There is no shortage of options to make when deciding what to drive. And once you have decided on a car, there is the question of whether to finance it and lease it. If you are worried about how this decision will factor into credit reports and scores, rest assured their effect is the same. This means leasing a car may help you build credit history as a loan will. If you have bad credit, you can have a hard time getting approved to lease a vehicle.
Does Leasing a Car Build the Credit score
When you lease a car, you will have fixed monthly payments for the lease agreement. As with an auto loan, the creditor will report monthly payments to the credit reporting agencies, and the account will show up on your credit report as an installment account. As long as your leasing company will report to all 3 credit bureaus Experian, Equifax, TransUnion, and all your payments are made in a timely manner, an auto lease may help to build your credit history. It may hurt your credit, however, if you miss a payment for 30 days or longer, or you default on the lease agreement altogether. So as with a car loan, it is essential to practice better credit habits, which also includes making on-time payments.

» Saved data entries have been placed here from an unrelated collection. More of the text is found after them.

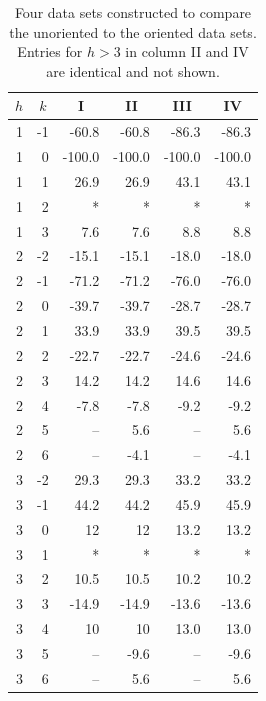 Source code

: \begin{table}[htbp]
  \centering
  \begin{tabular}{rrrrrr}
    \hline
    \multicolumn{1}{c}{$h$} & \multicolumn{1}{c}{$k$} & \multicolumn{1}{c}{I} & \multicolumn{1}{c}{II} & \multicolumn{1}{c}{III} & \multicolumn{1}{c}{IV} \\
    \hline    
    1      & -1     & -60.8  & -60.8  & -86.3  & -86.3  \\
    1      & 0      & -100.0 & -100.0 & -100.0 & -100.0 \\
    1      & 1      & 26.9   & 26.9   & 43.1   & 43.1   \\
    1      & 2      & *      & *      & *      & *      \\
    1      & 3      & 7.6    & 7.6    & 8.8    & 8.8    \\
    2      & -2     & -15.1  & -15.1  & -18.0  & -18.0  \\
    2      & -1     & -71.2  & -71.2  & -76.0  & -76.0  \\
    2      & 0      & -39.7  & -39.7  & -28.7  & -28.7  \\
    2      & 1      & 33.9   & 33.9   & 39.5   & 39.5   \\
    2      & 2      & -22.7  & -22.7  & -24.6  & -24.6  \\
    2      & 3      & 14.2   & 14.2   & 14.6   & 14.6   \\
    2      & 4      & -7.8   & -7.8   & -9.2   & -9.2   \\
    2      & 5      & --     & 5.6    & --     & 5.6    \\
    2      & 6      & --     & -4.1   & --     & -4.1   \\
    3      & -2     & 29.3   & 29.3   & 33.2   & 33.2   \\
    3      & -1     & 44.2   & 44.2   & 45.9   & 45.9   \\
    3      & 0      & 12     & 12     & 13.2   & 13.2   \\
    3      & 1      & *      & *      & *      & *      \\
    3      & 2      & 10.5   & 10.5   & 10.2   & 10.2   \\
    3      & 3      & -14.9  & -14.9  & -13.6  & -13.6  \\
    3      & 4      & 10     & 10     & 13.0   & 13.0   \\
    3      & 5      & --     & -9.6   & --     & -9.6   \\
    3      & 6      & --     & 5.6    & --     & 5.6    \\
    \hline
  \end{tabular}%
  \caption{Four data sets constructed to compare the unoriented to
  the oriented data sets. Entries for $h > 3$ in column II and IV are identical 
  and not shown.}
  \label{tab:cmu_vs_wackwebb1}%
\end{table}%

The length of the lease and the effect on the credit rating
The lease length will affect how fast the credit rating improves. The longer your car lease then the slower the credit score will improve. However, if you go for a short-term but expensive lease to improve the credit score, then any missed payment will have the opposite impact. It’s suggested by both creditors and car finance comparison sites to aim for an affordable monthly amount over a long period. This way, you’re capable of paying every monthly payment whilst building your payment history as well as credit score.
The pros of Leasing a Car
35 percent of your credit score is based solely on payment history. Therefore, car leasing is a good opportunity for you to improve it. But you should make sure that you’re capable of meeting the payments every month. If you miss any, this may have a negative impact on your credit score. Do not permit this to put you off though, as if you’re on time with monthly repayments it’ll boost your credit score. Your payment history is an indicator of whether or not a lender can trust you. So, showing you’re capable of consistently repay on time shows them they can rely on you. Another 10 percent of your credit score is based on the credit type you use. If you have different types of credit then this may have a positive impact on your credit score. A car lease is classed as an installment account, which is classed differently than a credit card, for instance. Therefore, by opening a new type of credit you can improve the credit score.
The cons of Leasing a Car
Your payment history may have a negative impact and a positive impact. If you are late with payments or have missed any payments in the past then your credit score will be negatively affected. 25 percent of your credit score is based on both your credit history length and the different credit accounts you have open. When you first open a new car leasing agreement it can negatively affect the credit history. However, if you don’t miss any payments it’ll have a short-term negative impact.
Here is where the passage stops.